Nila menggeleng. “Tidak mungkin”
Liona langsung memeluk tubuh Nila untuk menenangkannya. “Ssshhh.. jangan nangis! Kalau Ardeki melihat bagaimana?!”

“Aku tidak nangis!”
Liona nyengir mendengar pernyataan Nila. Padahal sudah jelas matanya merah tadi. “Well, what should we do now?”

“Kita tidak mungkin menemukan benda sekecil itu ditempat sebesar kampus kita ini” lanjut Liona.
Liona benar, itu tidak mungkin sama sekali. Gelang itu pasti sudah berlari terbawa arus hujan atau hancur dan tak akan mungkin ditemukan.

“Kau benar”

“Lalu?”

“A-aku..aku tidak tau” jawabnya. Liona bisa melihat wajah kebingungan sahabatnya itu. Nila mendengus kasar.

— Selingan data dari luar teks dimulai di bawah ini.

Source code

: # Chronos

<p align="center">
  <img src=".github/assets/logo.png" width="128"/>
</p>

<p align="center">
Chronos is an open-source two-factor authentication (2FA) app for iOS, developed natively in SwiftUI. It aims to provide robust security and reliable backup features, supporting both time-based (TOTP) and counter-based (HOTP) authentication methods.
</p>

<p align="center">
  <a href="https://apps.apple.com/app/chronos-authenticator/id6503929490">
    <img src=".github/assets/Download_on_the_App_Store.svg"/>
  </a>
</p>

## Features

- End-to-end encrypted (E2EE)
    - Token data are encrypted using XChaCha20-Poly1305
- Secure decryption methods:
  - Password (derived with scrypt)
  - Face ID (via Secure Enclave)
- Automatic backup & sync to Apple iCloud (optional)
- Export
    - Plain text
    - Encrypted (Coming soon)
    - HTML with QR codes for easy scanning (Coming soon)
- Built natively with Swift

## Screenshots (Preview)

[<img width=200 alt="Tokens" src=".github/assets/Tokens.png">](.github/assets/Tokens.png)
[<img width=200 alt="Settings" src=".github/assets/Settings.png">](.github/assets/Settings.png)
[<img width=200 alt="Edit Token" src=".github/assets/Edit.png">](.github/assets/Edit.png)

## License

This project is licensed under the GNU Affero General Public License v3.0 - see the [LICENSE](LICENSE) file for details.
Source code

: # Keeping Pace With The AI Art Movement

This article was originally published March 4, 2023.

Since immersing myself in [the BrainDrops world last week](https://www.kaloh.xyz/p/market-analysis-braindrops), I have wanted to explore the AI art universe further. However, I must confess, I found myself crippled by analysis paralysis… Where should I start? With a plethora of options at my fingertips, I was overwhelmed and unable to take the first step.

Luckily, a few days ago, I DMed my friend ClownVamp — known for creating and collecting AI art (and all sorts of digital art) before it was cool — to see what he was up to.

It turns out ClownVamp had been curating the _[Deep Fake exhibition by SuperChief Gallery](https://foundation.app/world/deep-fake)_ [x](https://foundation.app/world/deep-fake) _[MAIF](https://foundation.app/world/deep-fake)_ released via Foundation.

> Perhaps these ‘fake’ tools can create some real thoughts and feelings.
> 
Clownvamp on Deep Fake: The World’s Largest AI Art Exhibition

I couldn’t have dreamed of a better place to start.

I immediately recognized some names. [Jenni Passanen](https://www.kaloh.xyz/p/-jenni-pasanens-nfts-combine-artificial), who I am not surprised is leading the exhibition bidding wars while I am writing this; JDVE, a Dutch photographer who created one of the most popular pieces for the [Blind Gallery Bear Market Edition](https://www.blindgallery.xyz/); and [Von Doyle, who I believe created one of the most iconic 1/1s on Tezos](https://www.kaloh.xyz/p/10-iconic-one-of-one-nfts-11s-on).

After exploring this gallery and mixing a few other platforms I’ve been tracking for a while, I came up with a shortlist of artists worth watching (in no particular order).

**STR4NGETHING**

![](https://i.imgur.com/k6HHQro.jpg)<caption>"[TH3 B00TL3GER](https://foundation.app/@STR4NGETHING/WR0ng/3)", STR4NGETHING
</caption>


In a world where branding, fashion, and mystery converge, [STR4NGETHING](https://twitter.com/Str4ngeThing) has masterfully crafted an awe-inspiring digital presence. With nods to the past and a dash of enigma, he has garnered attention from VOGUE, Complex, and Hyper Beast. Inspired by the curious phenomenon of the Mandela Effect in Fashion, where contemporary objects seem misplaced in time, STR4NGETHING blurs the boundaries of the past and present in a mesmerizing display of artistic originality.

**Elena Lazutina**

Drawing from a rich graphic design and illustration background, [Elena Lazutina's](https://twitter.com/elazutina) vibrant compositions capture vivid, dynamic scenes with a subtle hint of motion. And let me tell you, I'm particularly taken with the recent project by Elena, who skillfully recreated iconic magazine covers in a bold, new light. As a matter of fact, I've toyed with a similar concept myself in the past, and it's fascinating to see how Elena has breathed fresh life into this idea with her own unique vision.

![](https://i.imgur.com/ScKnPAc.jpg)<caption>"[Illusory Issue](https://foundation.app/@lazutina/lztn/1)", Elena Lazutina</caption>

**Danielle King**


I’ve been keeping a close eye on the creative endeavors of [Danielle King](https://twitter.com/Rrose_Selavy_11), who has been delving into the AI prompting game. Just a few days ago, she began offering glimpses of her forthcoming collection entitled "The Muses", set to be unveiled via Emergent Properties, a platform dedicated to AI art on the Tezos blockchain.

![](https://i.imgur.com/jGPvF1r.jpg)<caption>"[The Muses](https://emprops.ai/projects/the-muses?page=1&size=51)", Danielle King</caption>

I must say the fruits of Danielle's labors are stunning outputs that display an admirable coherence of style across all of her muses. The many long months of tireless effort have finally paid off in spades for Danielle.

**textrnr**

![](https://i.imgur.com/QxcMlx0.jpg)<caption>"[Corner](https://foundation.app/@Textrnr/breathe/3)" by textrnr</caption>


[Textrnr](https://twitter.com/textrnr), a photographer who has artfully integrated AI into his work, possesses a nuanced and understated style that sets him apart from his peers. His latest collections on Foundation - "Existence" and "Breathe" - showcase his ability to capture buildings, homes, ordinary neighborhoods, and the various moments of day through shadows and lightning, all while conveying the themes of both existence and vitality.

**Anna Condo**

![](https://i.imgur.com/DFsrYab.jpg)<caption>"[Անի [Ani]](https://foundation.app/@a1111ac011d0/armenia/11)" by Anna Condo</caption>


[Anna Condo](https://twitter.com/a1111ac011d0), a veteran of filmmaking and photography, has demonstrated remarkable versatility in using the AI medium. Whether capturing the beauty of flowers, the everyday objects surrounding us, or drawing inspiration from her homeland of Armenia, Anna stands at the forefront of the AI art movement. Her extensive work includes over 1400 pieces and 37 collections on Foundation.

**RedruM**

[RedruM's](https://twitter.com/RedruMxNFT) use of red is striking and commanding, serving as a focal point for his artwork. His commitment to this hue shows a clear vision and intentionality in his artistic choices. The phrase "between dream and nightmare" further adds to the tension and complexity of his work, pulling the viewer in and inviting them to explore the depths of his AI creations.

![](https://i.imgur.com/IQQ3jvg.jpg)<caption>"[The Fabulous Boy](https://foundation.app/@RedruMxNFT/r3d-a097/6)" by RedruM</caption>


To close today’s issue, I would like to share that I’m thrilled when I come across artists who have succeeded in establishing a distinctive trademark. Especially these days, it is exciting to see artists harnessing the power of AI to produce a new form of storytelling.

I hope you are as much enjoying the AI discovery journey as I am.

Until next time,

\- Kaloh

“Kalian membuat diri kalian terlihat seperti lesbian, kalian tau itu?”
 sebuah suara familiar mengagetkan Nila dan Liona. Suara itu terkekeh setelah mengatakan hal yang membuat kedua gadis itu kesal. Liona melemparkan tatapan pembunuh pada Liona.

“Dan kau membuat dirimu terlihat seperti tidak punya sopan santun!” balas Liona ketus. Nila hanya tertawa kecil.

“Waw, calm down” Ardeki semakin tertawa mendapatkan cecaran dari Liona. Nila hanya menggelengkan kepalanya pada mereka berdua.

“Baiklah, sepertinya aku harus pergi dari sini. Aku tak mau mengganggu” kata Liona lalu meraih tasnya dan pergi menjauhi mereka berdua.

“Aku temui kau dikelas Lio” teriak Nila, Liona mengangguk dari kejauhan sebelum menghilang dari pandangan Nila.


“Gadis itu kenapa sih?” tanya Ardeki sambil bergidik ngeri. “Kau tau Liona galak ‘kan?”

“Iyasih, apa ada pria yang tahan bersamanya?”
Nila menginjak kaki Ardeki dengan cukup keras. “Aw!!” Ardeki meringis kencang. “Berhenti meledeknya!!”

“Ya ya ya”

“Sedang apa kau disini?” tanya Ardeki pada Nila. “Aaa.. hanya sedang..” Nila memutar otaknya, mencoba mencari alasan yang tepat.

“Sedang?”

“Em..men-mencari udara segar” ucap Nila gelagapan. Ardeki hanya mengangguk “Oh”
Nila mendengus pelan. Untunglah ia tidak curiga.
Mereka berdua kemudian duduk ditempat kemarin. Namun tiba-tiba Ardeki tertawa. “Kau gila?” Nila menaikan alisnya melihat pria itu tiba-tiba tertawa.

“No, hanya saja aku merasa bodoh saat melihat tempat ini. Kemarin benar-benar hari yang mengesankan”

Nila hanya diam, ia tidak tau harus berkata apa. Mulutnya terasa malas untuk digerakkan. Ia bingung, apa benar kemarin hari yang mengesankan? Bukankah karena kemarin ia jadi kehilangan gelang pemberian Ardeki?
Dan yang paling bodoh adalah kenapa ia baru sadar ia kehilangan benda itu siang tadi?
Nila menundukan kepalanya bingung.

“Kau tidak apa-apa?” tanya Ardeki yang mulai menangkap ada sesuatu yang tidak beres. “Ya, aku tidak apa-apa” Nila memaksakan sebuah lengkungan senyum dibibirnya.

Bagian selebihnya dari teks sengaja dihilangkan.